Plain-text document sources:

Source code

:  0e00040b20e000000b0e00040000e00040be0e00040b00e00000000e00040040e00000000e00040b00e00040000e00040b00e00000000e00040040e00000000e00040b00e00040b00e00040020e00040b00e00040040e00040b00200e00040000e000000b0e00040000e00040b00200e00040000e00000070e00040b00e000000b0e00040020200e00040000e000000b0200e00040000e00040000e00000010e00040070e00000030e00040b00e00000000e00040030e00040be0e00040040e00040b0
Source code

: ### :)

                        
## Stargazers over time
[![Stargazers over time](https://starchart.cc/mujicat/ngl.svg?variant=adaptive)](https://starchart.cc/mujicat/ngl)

...

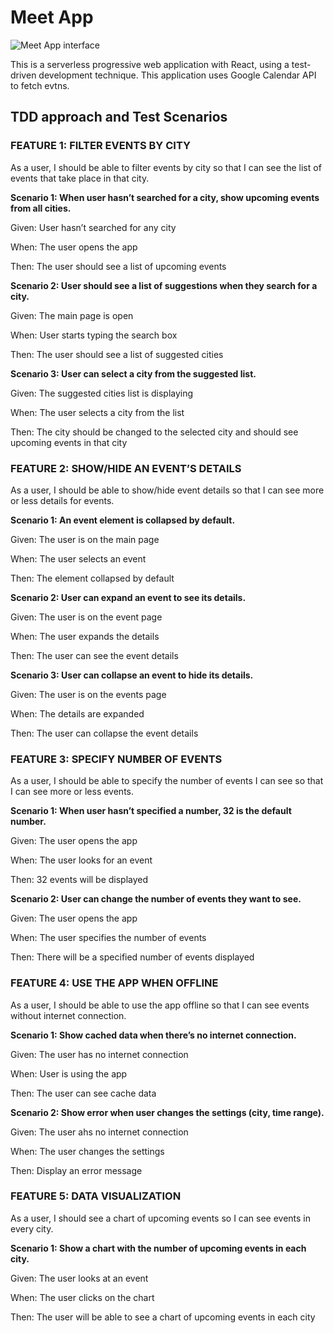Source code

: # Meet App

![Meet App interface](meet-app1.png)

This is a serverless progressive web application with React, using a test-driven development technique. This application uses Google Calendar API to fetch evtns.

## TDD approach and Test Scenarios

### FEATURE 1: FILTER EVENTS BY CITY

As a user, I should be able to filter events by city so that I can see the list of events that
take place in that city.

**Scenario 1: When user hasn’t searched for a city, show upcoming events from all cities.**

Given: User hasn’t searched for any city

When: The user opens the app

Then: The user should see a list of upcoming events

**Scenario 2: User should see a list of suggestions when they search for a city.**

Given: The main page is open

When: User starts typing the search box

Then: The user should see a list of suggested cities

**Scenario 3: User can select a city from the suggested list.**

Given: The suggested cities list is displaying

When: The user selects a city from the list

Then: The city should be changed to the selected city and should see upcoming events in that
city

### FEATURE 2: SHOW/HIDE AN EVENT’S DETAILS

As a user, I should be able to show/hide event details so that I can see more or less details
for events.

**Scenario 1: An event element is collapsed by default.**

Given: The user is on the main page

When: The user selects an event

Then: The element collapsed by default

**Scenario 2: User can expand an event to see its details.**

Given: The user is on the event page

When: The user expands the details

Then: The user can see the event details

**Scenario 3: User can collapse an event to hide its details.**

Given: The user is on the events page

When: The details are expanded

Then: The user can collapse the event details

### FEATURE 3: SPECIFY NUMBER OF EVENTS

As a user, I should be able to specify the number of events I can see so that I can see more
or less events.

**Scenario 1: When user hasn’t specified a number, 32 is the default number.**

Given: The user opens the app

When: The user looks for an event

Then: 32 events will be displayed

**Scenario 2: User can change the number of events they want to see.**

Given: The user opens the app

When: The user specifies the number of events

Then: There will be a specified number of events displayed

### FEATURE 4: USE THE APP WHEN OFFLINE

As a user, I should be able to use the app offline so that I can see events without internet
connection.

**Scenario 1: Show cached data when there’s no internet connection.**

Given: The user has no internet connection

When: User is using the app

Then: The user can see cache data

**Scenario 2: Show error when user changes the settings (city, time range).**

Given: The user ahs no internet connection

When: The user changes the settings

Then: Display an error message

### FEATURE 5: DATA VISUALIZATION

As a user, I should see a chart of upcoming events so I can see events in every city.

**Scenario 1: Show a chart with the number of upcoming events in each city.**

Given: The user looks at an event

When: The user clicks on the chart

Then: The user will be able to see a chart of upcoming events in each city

Directions for this task: Repeat, exactly as they stand above, the lines from the line with "Given: The user is on the events page" to the line with "want to see.**", both lines included.

Written solution:
Given: The user is on the events page

When: The details are expanded

Then: The user can collapse the event details

### FEATURE 3: SPECIFY NUMBER OF EVENTS

As a user, I should be able to specify the number of events I can see so that I can see more
or less events.

**Scenario 1: When user hasn’t specified a number, 32 is the default number.**

Given: The user opens the app

When: The user looks for an event

Then: 32 events will be displayed

**Scenario 2: User can change the number of events they want to see.**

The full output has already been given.